Average operating margins in the segment across business cycles have been lower than agricultural equipment margins. In 2013, DE’s construction segment margin was 6.4%, 9.6% lower than its farm equipment margin.
Operations improved in the next two years, with the segment posting margins of 9.8% and 8.9%, respectively, in 2014 and 2015. Like its farm equipment, Deere markets its construction and forestry equipment through independent dealers spread across key regions.
Competitor margin analysis: Caterpillar
Deere’s dominant competitor in the construction (ITB) equipment industry is Caterpillar (CAT). CAT is the world’s largest heavy equipment maker. With $17.8 billion in annual revenue in 2015, CAT made around three times Deere’s revenue in the construction segment.
In line with the economies of scale that come with its size, CAT’s segment margin of 10.4% in 2015 was 150 basis points higher compared than Deere’s.

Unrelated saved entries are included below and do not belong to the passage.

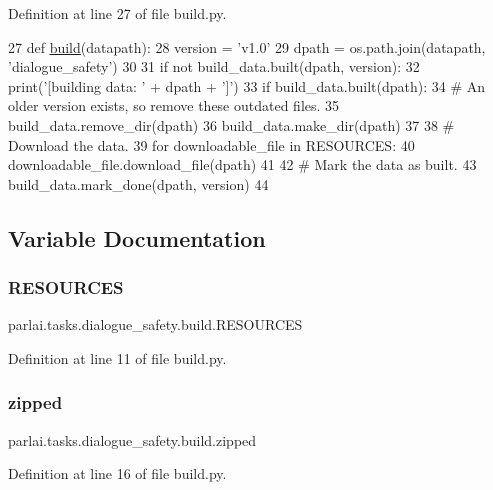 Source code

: Definition at line 27 of file build.\+py.


\begin{DoxyCode}
27 \textcolor{keyword}{def }\hyperlink{namespacedialog__babi__feedback_1_1build_a7a9d289f7493a5ded13c4b7f071b6184}{build}(datapath):
28     version = \textcolor{stringliteral}{'v1.0'}
29     dpath = os.path.join(datapath, \textcolor{stringliteral}{'dialogue\_safety'})
30 
31     \textcolor{keywordflow}{if} \textcolor{keywordflow}{not} build\_data.built(dpath, version):
32         print(\textcolor{stringliteral}{'[building data: '} + dpath + \textcolor{stringliteral}{']'})
33         \textcolor{keywordflow}{if} build\_data.built(dpath):
34             \textcolor{comment}{# An older version exists, so remove these outdated files.}
35             build\_data.remove\_dir(dpath)
36         build\_data.make\_dir(dpath)
37 
38         \textcolor{comment}{# Download the data.}
39         \textcolor{keywordflow}{for} downloadable\_file \textcolor{keywordflow}{in} RESOURCES:
40             downloadable\_file.download\_file(dpath)
41 
42         \textcolor{comment}{# Mark the data as built.}
43         build\_data.mark\_done(dpath, version)
44 \end{DoxyCode}


\subsection{Variable Documentation}
\mbox{\label{namespaceparlai_1_1tasks_1_1dialogue__safety_1_1build_aad22d072dd08c53383284b9a7270fed5}} 
\subsubsection{\texorpdfstring{R\+E\+S\+O\+U\+R\+C\+ES}{RESOURCES}}
{\footnotesize\ttfamily parlai.\+tasks.\+dialogue\+\_\+safety.\+build.\+R\+E\+S\+O\+U\+R\+C\+ES}



Definition at line 11 of file build.\+py.

\mbox{\label{namespaceparlai_1_1tasks_1_1dialogue__safety_1_1build_a64add3ae57430e2e21bb466a9b732820}} 
\subsubsection{\texorpdfstring{zipped}{zipped}}
{\footnotesize\ttfamily parlai.\+tasks.\+dialogue\+\_\+safety.\+build.\+zipped}



Definition at line 16 of file build.\+py.

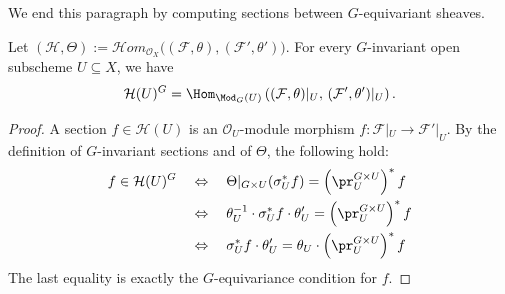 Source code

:We end this paragraph by computing sections between $G$-equivariant sheaves.
\begin{prop}\label{prop:InvariantSectionsOfEquivariantInternalHom}
Let
$(\mathcal H,\Theta)
:=
\mathcal Hom_{\mathcal O_X}
\bigl((\mathcal F,\theta),(\mathcal F',\theta')\bigr)$.
For every $G$-invariant open subscheme $U\subseteq X$,
we have
$$
\mathcal H(U)^G
=
\Hom_{\Mod_G(U)}
\left(
(\mathcal F,\theta)|_U,\,
(\mathcal F',\theta')|_U
\right).
$$
\end{prop}

\begin{proof}
A section $f\in\mathcal H(U)$ is an $\mathcal O_U$-module
morphism $f:\mathcal F|_U\rightarrow\mathcal F'|_U$.
By the definition of $G$-invariant sections and of $\Theta$,
the following hold:
\begin{align*}
f\in\mathcal H(U)^G
&\quad\Leftrightarrow\quad
\Theta|_{G\times U}(\sigma_U^*f)
=
\left(\pr_U^{G\times U}\right)^*f
\\
&\quad\Leftrightarrow\quad
\theta_U^{-1}\cdot\sigma_U^*f\cdot\theta'_U
=
\left(\pr_U^{G\times U}\right)^*f
\\
&\quad\Leftrightarrow\quad
\sigma_U^*f\cdot\theta'_U
=
\theta_U\cdot
\left(\pr_U^{G\times U}\right)^*f
\end{align*}
The last equality is exactly the $G$-equivariance condition
for $f$.
\end{proof}





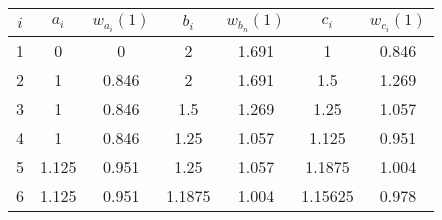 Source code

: \begin{enumerate}
\begin{enumerate}
		            \begin{tabular}{|c||c|c||c|c||c|c|}
			            \hline
			            $i$ & \hspace{20pt} $a_i$ \hspace{20pt} & \hspace{10pt} $w_{a_i}(1)$  \hspace{10pt} & $b_i$  \hspace{20pt} & \hspace{10pt} $w_{b_n}(1)$ \hspace{10pt} & \hspace{20pt} $c_i$  \hspace{20pt} & \hspace{10pt} $w_{c_i}(1)$ \hspace{10pt} \\ \hline
			            1   & 0                                 & 0                                         & 2                    & 1.691                                    & 1                                  & 0.846                                    \\[10pt]\hline
			            2   & 1                                 & 0.846                                     & 2                    & 1.691                                    & 1.5                                & 1.269                                    \\[10pt]\hline
			            3   & 1                                 & 0.846                                     & 1.5                  & 1.269                                    & 1.25                               & 1.057                                    \\[10pt]\hline
			            4   & 1                                 & 0.846                                     & 1.25                 & 1.057                                    & 1.125                              & 0.951                                    \\[10pt]\hline
			            5   & 1.125                             & 0.951                                     & 1.25                 & 1.057                                    & 1.1875                             & 1.004                                    \\[10pt]\hline
			            6   & 1.125                             & 0.951                                     & 1.1875               & 1.004                                    & 1.15625                            & 0.978                                    \\[10pt]\hline

\end{tabular}
\end{enumerate}
\end{enumerate}
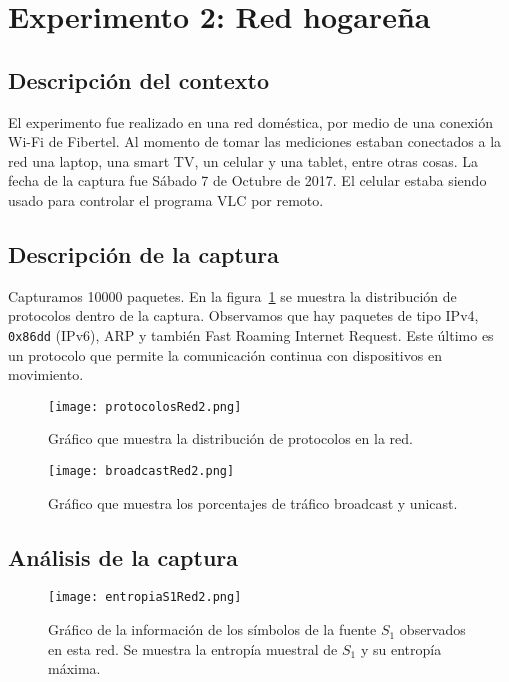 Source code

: \section{Experimento 2: Red hogareña}

\subsection{Descripción del contexto}

El experimento fue realizado en una red doméstica, por medio de una conexión Wi-Fi de Fibertel. Al momento de tomar las mediciones estaban conectados a la red una laptop, una smart TV, un celular y una tablet, entre otras cosas. La fecha de la captura fue Sábado 7 de Octubre de 2017. El celular estaba siendo usado para controlar el programa VLC por remoto.

\subsection{Descripción de la captura}

Capturamos 10000 paquetes. En la figura~\ref{protocolos2} se muestra la distribución de protocolos dentro de la captura. Observamos que hay paquetes de tipo IPv4, \texttt{0x86dd} (IPv6), ARP y también Fast Roaming Internet Request. Este último es un protocolo que permite la comunicación continua con dispositivos en movimiento. 

\begin{figure}[H]
\centering
\texttt{[image: protocolosRed2.png]}
\caption{Gráfico que muestra la distribución de protocolos en la red.}
\label{protocolos2}
\end{figure}

\begin{figure}[H]
\centering
\texttt{[image: broadcastRed2.png]}
\caption{Gráfico que muestra los porcentajes de tráfico broadcast y unicast.}
\label{broadcast2}
\end{figure}

\subsection{Análisis de la captura}

\begin{figure}[H]
\centering
\texttt{[image: entropiaS1Red2.png]}
\caption{Gráfico de la información de los símbolos de la fuente $S_1$ observados en esta red. Se muestra la entropía muestral de $S_1$ y su entropía máxima.}
\label{entropias1_2}
\end{figure}

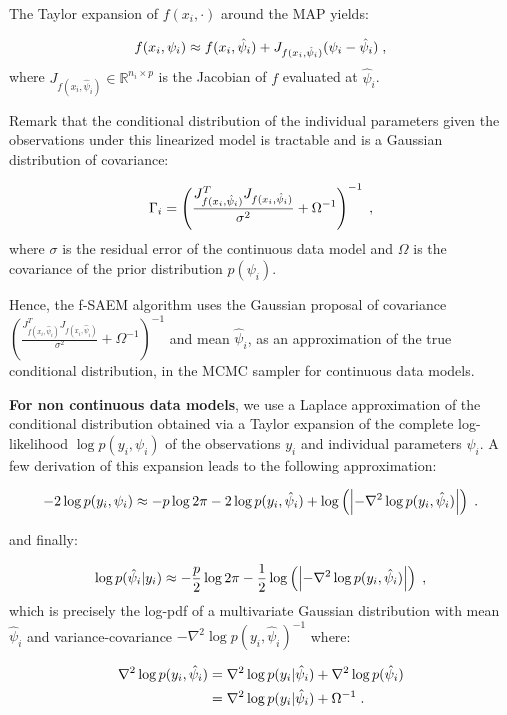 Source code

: The Taylor expansion of $f(x_{i},\cdot)$ around the MAP yields:

\begin{equation}
f(x_{i},\psi_i) \approx f(x_{i},\hat{\psi}_i) + J_{f(x_{i},\hat{\psi}_i)}(\psi_i - \hat{\psi}_i)\;,
\end{equation}
where $J_{f(x_{i},\hat{\psi}_i)} \in \mathbb{R}^{n_i \times p}$ is the Jacobian of $f$ evaluated at $\hat{\psi}_i$. 

Remark that the conditional distribution of the individual parameters given the observations under this linearized model is tractable and is a Gaussian distribution of covariance:


\begin{equation}
\Gamma_i =\left(\frac{ J_{f(x_{i},\hat{\psi}_i)}^T J_{f(x_{i},\hat{\psi}_i)} }{\sigma^2} + \Omega^{-1}\right)^{-1} \;,
\end{equation}
where $\sigma$ is the residual error of the continuous data model and $\Omega$ is the covariance of the prior distribution $p(\psi_i)$.

Hence, the f-SAEM algorithm uses the Gaussian proposal of covariance $\left(\frac{ J_{f(x_{i},\hat{\psi}_i)}^T J_{f(x_{i},\hat{\psi}_i)} }{\sigma^2} + \Omega^{-1}\right)^{-1}$ and  mean $\hat{\psi}_i$, as an approximation of the true conditional distribution, in the MCMC sampler for continuous data models.

\textbf{For non continuous data models}, we use a Laplace approximation of the conditional distribution obtained via a Taylor expansion of the complete log-likelihood $\log p(y_i,\psi_i)$ of the observations $y_i$ and individual parameters $\psi_i$.
A few derivation of this expansion leads to the following approximation:

$$
-2\log p(y_i,\psi_i)  \approx -p\log2\pi - 2\log p(y_i,\hat{\psi}_i) + \log \left(\left|-\nabla^2 \log p(y_i,\hat{\psi}_i)\right|\right)\;.
$$

and finally:

 $$
\log p(\hat{\psi}_i|y_i) \approx -\frac{p}{2}\log2\pi  -\frac{1}{2}\log \left(\left|-\nabla^2 \log p(y_i,\hat{\psi}_i) \right|\right)\;,
$$
which is precisely the log-pdf of a multivariate Gaussian distribution with mean $\hat{\psi}_i$ and  variance-covariance $-\nabla^2 \log p(y_i,\hat{\psi}_i)^{-1}$ where:

\begin{align}
\nabla^2 \log p(y_i,\hat{\psi}_i) &= \nabla^2 \log p(y_i|\hat{\psi}_i) + \nabla^2 \log p(\hat{\psi}_i) \\ \notag
&= \nabla^2 \log p(y_i|\hat{\psi}_i) + \Omega^{-1}\;.\notag
\end{align}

CAT’s margins in 2013 and 2014 were 7.4% and 11.4%, respectively.
Competitor margin analysis: Volvo
Some of Deere’s other competitors in the industry include Japan-based Komatsu and Sweden-based Volvo (VOLVY). With $6 billion in construction equipment revenue, Volvo had a construction segment operating margin of 4% in 2015.
Volvo’s operating margins have been highly volatile, ranging between 1.8% and 10.8% in the five-year period between 2011 and 2015. Although Volvo is a major European player, the company’s tilt toward the North American region has increased in the last five years. Volvo derived 23.3% of its construction equipment revenue from North America in 2015 compared to 12.7% in 2011.